> [What is being asked]: Exactly as written, transcribe the data from its opening line through the line containing "- *dataset_construction.ipynb:* a". Leave every picture out.

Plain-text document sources

::::::::::

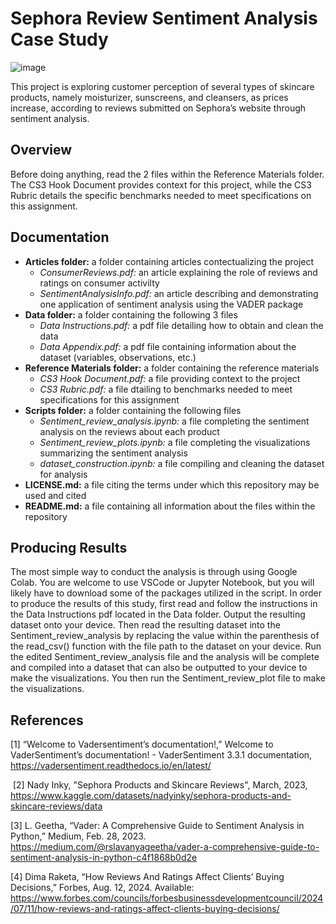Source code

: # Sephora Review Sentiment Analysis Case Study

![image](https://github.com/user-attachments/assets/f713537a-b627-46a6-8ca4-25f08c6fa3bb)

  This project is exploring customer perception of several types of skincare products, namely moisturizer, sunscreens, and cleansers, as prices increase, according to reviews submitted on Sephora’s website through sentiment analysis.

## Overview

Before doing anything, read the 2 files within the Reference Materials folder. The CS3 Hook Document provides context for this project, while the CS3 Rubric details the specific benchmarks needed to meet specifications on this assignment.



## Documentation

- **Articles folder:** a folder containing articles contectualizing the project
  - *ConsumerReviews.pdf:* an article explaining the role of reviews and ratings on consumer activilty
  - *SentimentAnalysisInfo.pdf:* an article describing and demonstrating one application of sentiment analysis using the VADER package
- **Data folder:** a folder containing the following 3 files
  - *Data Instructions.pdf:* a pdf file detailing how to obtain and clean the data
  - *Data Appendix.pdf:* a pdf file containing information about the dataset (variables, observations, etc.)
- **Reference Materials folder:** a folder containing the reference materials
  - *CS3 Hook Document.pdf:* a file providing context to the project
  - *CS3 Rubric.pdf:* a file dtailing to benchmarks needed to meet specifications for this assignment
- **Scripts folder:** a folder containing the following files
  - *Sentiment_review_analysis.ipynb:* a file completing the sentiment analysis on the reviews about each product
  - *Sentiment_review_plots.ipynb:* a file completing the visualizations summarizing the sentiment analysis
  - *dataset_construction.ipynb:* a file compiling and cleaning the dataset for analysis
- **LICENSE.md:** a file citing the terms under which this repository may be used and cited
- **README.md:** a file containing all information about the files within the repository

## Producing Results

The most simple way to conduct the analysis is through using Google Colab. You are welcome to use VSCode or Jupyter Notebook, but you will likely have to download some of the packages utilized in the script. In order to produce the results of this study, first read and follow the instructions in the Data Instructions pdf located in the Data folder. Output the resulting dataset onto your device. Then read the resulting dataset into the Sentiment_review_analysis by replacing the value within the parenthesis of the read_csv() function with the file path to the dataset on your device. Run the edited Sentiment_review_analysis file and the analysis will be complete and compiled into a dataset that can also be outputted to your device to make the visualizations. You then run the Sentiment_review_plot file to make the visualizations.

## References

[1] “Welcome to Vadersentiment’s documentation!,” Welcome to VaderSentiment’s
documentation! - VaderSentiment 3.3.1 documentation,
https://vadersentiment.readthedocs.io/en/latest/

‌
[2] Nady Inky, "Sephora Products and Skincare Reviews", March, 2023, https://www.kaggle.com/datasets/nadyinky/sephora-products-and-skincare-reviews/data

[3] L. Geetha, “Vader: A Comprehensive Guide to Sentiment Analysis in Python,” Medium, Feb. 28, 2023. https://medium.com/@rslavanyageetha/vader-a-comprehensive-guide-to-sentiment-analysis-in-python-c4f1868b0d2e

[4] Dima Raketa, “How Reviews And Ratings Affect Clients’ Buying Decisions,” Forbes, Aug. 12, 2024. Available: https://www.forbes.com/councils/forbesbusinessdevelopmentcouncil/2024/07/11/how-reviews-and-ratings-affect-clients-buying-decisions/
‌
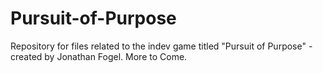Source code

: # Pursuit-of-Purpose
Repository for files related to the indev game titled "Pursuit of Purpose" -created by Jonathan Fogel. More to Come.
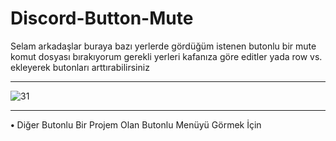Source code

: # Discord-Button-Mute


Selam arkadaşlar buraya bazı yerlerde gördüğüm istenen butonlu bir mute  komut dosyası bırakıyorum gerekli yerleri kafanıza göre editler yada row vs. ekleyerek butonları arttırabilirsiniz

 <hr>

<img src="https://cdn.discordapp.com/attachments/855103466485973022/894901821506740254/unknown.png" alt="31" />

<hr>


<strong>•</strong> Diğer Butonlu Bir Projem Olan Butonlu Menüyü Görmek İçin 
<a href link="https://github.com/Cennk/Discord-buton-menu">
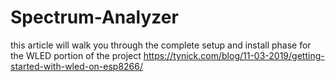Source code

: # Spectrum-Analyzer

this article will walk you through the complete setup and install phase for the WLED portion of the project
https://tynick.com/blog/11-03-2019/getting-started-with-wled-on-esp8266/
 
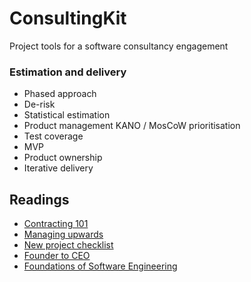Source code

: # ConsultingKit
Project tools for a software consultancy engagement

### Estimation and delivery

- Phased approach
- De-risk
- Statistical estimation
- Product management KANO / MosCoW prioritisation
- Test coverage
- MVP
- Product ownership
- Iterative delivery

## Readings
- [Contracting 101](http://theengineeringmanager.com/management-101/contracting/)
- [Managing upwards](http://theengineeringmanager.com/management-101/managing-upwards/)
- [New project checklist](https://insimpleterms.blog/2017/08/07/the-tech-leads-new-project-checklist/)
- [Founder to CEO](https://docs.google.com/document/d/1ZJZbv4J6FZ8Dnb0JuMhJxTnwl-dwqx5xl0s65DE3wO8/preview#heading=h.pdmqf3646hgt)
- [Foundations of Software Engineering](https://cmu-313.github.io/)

::::::::::

> [Response below]:
Source code

: # Sephora Review Sentiment Analysis Case Study

![image](https://github.com/user-attachments/assets/f713537a-b627-46a6-8ca4-25f08c6fa3bb)

  This project is exploring customer perception of several types of skincare products, namely moisturizer, sunscreens, and cleansers, as prices increase, according to reviews submitted on Sephora’s website through sentiment analysis.

## Overview

Before doing anything, read the 2 files within the Reference Materials folder. The CS3 Hook Document provides context for this project, while the CS3 Rubric details the specific benchmarks needed to meet specifications on this assignment.



## Documentation

- **Articles folder:** a folder containing articles contectualizing the project
  - *ConsumerReviews.pdf:* an article explaining the role of reviews and ratings on consumer activilty
  - *SentimentAnalysisInfo.pdf:* an article describing and demonstrating one application of sentiment analysis using the VADER package
- **Data folder:** a folder containing the following 3 files
  - *Data Instructions.pdf:* a pdf file detailing how to obtain and clean the data
  - *Data Appendix.pdf:* a pdf file containing information about the dataset (variables, observations, etc.)
- **Reference Materials folder:** a folder containing the reference materials
  - *CS3 Hook Document.pdf:* a file providing context to the project
  - *CS3 Rubric.pdf:* a file dtailing to benchmarks needed to meet specifications for this assignment
- **Scripts folder:** a folder containing the following files
  - *Sentiment_review_analysis.ipynb:* a file completing the sentiment analysis on the reviews about each product
  - *Sentiment_review_plots.ipynb:* a file completing the visualizations summarizing the sentiment analysis
  - *dataset_construction.ipynb:* a file compiling and cleaning the dataset for analysis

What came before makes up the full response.